French efforts to market civilian technologies conflicted directly with
U.S. interpretations of MTCR guidelines during the 1989 controversy over
Arianespace's proposed sale of Viking rocket motors to Brazil. 23 At the
time, the Brazilian weapons industry had been supplying arms to Iraq for
the war with Iran and was developing close ties with Libya. The French
claimed that the transfer was designated for the Brazilian space launch
vehicle and that adequate safeguards would be in place to block diversion
to military purposes or to third parties. Under U.S. pressure, Arianespace
eventually withdrew its offer. 24 In May 1991, the French government
proposed expanding the MTCR to "lay down rules to promote civilian
cooperation in space, while averting the dangers of diversion of technology
for the purpose of developing a military ballistic capability." 25 More
recently, in 1997, France and Brazil began talks on joint development of a
small launch vehicle capable of carrying a 500-1,000-kilogram payload into
orbit. 26
The French export control system bases itself on two World War II-vintage
administrative decrees, whereby the government exercises exclusive
authority over import and export of war materiel. 27 The nonproliferation
regimes have also been promulgated by administrative decree, with the MTCR
officially entering into force on November 10, 1990. Most of the
decision-making authority for export permission rests with an
interministerial commission composed of representatives of the Ministries
of Foreign Affairs, Defense, Industry, Finance, and Foreign Trade. The
Customs and Excise Department of the Ministry of Finance exercises
licensing, implementation, and enforcement authority.
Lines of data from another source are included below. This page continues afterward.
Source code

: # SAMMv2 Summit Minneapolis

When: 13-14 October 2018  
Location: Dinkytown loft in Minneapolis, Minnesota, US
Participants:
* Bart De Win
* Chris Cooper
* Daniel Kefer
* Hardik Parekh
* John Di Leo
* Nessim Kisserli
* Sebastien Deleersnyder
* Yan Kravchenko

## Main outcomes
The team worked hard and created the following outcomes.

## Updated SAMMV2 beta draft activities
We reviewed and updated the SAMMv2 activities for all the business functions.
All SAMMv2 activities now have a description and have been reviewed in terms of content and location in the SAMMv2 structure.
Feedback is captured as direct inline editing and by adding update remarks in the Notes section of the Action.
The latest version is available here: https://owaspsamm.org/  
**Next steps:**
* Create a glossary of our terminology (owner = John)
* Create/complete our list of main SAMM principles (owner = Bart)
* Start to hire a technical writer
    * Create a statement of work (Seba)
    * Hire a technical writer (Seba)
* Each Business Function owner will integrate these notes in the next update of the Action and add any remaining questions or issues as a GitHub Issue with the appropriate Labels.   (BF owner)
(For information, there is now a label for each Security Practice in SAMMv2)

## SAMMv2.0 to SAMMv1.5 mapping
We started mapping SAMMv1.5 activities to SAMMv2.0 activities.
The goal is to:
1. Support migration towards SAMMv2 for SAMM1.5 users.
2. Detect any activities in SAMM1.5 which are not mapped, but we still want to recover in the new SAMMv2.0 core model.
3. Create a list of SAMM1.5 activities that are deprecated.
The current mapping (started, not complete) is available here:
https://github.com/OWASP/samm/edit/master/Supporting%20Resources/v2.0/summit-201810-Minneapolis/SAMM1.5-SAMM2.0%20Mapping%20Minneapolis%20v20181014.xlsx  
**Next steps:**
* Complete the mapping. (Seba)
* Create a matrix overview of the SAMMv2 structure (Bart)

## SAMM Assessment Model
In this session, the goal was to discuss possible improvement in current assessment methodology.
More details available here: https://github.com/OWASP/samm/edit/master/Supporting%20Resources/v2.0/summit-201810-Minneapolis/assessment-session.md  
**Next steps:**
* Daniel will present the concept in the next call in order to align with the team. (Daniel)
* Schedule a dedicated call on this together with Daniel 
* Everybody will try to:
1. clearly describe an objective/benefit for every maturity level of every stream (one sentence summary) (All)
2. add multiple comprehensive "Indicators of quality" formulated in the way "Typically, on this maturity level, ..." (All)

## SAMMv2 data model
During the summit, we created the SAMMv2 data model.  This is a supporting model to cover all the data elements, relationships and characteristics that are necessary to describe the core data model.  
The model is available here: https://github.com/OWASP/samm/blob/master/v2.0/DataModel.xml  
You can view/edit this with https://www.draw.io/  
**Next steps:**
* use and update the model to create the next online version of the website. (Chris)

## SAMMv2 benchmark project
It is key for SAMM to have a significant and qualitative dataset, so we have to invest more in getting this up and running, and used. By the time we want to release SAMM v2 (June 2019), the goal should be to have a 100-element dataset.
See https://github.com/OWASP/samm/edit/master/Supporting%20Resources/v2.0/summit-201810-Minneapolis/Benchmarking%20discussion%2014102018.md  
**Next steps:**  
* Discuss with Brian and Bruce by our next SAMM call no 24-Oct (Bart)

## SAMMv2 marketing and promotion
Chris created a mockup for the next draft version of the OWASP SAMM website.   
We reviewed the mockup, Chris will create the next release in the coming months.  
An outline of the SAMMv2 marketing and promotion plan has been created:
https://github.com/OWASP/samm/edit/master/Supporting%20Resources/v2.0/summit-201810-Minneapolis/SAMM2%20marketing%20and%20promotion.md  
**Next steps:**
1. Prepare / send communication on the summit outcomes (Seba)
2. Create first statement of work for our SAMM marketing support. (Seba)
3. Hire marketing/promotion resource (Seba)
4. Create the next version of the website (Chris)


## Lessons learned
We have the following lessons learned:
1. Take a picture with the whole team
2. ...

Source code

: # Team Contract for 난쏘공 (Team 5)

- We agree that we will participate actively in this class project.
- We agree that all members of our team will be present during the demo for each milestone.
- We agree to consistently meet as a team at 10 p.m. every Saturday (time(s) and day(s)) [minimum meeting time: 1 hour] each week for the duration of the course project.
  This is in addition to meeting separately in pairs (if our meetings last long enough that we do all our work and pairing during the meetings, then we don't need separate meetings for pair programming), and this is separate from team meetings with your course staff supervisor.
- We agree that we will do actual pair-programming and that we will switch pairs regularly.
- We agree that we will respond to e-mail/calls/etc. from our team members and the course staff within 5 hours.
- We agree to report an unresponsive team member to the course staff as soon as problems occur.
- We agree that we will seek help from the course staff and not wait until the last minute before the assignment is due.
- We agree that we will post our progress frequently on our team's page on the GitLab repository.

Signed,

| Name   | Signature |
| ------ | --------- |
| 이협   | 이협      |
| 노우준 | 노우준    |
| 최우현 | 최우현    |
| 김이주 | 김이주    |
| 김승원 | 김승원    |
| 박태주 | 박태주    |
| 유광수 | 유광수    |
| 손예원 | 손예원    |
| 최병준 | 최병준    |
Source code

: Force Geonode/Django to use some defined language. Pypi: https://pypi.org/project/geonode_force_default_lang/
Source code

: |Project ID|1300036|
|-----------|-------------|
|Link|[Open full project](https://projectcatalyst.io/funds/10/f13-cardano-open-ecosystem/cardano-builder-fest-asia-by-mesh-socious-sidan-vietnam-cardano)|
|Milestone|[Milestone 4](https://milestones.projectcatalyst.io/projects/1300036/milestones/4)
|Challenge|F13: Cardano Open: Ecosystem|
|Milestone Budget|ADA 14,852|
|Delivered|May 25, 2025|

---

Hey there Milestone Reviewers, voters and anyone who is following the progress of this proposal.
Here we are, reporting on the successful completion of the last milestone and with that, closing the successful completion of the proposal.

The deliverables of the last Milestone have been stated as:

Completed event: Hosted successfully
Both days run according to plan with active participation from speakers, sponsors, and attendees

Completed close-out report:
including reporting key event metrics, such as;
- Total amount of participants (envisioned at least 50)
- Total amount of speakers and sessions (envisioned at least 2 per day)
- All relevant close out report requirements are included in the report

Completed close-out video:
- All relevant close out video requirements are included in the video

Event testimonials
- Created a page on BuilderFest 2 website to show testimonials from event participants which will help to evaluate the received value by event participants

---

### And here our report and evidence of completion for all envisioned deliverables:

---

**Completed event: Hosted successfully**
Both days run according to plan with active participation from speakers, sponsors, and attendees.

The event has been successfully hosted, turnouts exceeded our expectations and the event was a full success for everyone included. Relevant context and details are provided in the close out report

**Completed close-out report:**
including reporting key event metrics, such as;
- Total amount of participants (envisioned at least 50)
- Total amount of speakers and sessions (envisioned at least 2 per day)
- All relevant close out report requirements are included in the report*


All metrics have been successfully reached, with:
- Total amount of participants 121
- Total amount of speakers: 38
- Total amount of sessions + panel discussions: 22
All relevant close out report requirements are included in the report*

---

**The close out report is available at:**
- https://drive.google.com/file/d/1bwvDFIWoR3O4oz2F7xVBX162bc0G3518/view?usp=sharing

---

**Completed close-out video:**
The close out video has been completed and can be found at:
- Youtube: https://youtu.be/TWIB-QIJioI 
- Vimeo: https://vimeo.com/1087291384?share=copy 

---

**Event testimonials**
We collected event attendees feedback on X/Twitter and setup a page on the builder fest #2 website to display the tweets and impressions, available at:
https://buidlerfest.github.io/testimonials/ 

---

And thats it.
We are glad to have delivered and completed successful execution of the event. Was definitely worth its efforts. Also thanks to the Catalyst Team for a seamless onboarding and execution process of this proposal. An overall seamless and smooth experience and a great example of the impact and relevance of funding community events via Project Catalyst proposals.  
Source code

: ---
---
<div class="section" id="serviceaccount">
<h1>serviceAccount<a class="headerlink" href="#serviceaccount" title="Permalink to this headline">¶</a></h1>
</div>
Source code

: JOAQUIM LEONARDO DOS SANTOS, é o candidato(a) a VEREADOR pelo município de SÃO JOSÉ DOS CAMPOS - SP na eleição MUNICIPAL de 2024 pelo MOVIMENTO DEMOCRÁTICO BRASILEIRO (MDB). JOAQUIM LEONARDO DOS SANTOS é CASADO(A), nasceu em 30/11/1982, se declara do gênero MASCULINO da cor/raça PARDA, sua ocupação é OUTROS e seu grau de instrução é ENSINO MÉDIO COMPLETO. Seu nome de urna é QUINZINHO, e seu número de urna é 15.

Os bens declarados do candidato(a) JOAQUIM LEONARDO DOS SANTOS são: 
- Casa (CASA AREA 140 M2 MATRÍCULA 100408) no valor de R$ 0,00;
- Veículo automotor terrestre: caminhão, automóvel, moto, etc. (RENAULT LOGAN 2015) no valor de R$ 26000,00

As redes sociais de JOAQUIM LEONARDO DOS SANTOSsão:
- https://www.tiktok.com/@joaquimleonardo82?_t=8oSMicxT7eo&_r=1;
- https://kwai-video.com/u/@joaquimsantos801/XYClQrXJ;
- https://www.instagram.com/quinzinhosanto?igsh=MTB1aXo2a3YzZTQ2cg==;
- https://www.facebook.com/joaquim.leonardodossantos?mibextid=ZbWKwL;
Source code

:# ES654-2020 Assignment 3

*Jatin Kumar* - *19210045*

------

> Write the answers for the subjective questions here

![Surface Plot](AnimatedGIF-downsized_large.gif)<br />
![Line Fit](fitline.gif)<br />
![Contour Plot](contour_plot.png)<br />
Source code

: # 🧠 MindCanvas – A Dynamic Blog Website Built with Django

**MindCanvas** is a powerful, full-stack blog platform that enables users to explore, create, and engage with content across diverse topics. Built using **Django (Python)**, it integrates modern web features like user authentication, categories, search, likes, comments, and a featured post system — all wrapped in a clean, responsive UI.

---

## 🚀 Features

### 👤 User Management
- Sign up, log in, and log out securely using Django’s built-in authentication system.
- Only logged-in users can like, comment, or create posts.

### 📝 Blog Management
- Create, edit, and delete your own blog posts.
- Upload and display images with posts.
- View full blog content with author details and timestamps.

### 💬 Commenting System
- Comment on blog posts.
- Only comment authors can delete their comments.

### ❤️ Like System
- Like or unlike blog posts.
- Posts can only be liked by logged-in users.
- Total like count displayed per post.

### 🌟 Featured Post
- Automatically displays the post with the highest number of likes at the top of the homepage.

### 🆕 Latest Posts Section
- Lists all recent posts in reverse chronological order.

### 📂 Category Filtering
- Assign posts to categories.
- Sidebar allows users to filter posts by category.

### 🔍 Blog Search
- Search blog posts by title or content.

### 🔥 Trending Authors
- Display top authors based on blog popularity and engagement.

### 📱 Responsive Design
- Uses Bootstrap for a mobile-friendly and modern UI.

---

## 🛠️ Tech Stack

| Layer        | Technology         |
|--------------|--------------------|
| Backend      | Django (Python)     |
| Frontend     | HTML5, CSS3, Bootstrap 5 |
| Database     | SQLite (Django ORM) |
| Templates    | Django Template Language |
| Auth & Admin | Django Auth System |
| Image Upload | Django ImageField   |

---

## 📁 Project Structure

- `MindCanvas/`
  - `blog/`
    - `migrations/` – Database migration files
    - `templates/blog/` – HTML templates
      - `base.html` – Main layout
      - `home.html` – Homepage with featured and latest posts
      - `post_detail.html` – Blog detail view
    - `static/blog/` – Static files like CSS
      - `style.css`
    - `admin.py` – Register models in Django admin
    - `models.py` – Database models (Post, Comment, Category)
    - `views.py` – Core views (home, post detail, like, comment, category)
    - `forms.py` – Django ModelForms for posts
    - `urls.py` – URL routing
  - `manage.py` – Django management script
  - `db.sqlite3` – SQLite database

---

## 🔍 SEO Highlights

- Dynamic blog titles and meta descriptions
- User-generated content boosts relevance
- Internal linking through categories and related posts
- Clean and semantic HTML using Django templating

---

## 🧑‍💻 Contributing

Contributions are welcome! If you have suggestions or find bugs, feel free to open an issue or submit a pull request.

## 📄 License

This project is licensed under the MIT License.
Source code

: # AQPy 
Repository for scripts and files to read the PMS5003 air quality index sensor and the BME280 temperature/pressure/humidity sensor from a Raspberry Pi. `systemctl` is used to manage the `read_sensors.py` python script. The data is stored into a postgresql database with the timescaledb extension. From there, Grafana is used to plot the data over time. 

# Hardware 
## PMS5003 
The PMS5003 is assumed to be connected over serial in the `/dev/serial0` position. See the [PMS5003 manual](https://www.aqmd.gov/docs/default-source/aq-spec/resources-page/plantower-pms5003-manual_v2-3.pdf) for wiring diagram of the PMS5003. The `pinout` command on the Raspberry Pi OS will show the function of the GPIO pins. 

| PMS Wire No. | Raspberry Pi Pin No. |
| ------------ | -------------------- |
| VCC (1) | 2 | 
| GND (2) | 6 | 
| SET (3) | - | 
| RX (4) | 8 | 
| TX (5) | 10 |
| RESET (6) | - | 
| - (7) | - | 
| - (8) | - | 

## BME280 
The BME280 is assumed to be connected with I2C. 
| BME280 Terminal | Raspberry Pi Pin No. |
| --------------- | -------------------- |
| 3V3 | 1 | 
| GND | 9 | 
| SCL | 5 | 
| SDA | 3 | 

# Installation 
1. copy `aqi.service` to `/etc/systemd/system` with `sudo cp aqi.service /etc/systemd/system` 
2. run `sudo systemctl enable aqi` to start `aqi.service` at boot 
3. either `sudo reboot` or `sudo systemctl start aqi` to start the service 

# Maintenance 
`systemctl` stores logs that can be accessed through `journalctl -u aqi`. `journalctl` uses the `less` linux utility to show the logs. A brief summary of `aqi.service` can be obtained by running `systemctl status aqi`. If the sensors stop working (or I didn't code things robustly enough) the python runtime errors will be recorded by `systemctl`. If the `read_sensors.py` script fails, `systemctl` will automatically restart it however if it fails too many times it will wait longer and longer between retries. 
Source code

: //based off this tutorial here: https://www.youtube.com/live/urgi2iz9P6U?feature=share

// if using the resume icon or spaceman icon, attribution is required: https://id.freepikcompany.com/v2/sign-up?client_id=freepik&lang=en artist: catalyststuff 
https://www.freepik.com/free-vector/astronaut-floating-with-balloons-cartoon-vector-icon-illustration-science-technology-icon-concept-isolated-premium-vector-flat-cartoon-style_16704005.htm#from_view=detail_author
In reality, because the French armaments sector is so heavily controlled by
the government, the Defense Ministry--and, specifically, the Director of
International Relations at the Délégation Générale des Armements
(DGA)--have considerable power over transfers of weapons and related
technology. 28 Historically, the DGA's role has been that of promoter of
arms exports.
One area of contention over MTCR compliance relates to French interest in
marketing its Apache family of cruise missiles. French officials assert
that the Apache AP (designated for export) is not covered by MTCR
restrictions, since it has a 140-kilometer range and 520-kilogram
submunition package. 29 However, the Apache AP could conceivably be
launched at a sufficiently high altitude to fly at least 300 kilometers and
therefore come within the MTCR parameters. Alternatively, a buyer could
extend the range by reducing the payload. France has indicated its
intention (over U.S. objections) to sell the Apache to the United Arab
Emirates. 30
Italy
Italy's relatively lax enforcement of its export control commitments in the
1980s was tightened by new legislation following the Gulf War. Law No. 185
("New Provisions Governing the Export, Import and Transit of Armaments") of
July 9, 1990 cracked down on the weapons trade, and Law No. 222 of February
27, 1992 increased regulation of dual-use items and technologies. 31 An
interministerial committee chaired by the Prime Minister determines general
export control policy under the two laws, while a consultative commission,
chaired by a Foreign Ministry official, provides advice on specific export
license authorizations. The Defense Ministry Control List, established
under Law No. 185, incorporates the MTCR List. Only companies certified on
the National Registry of Weapons Producers, administered by the Defense
Ministry, have the right to import, export, or trans-ship items controlled
under Law No. 185.
Like Germany, the Italian government was embarrassed by revelations of arms
and technology transfers to Iraq in the wake of the Gulf War. Officials of
SNIA BPD, a Fiat subsidiary, shipped electronic components through front
companies to the Condor program, and the Banca Nazionale del Lavoro (BNL)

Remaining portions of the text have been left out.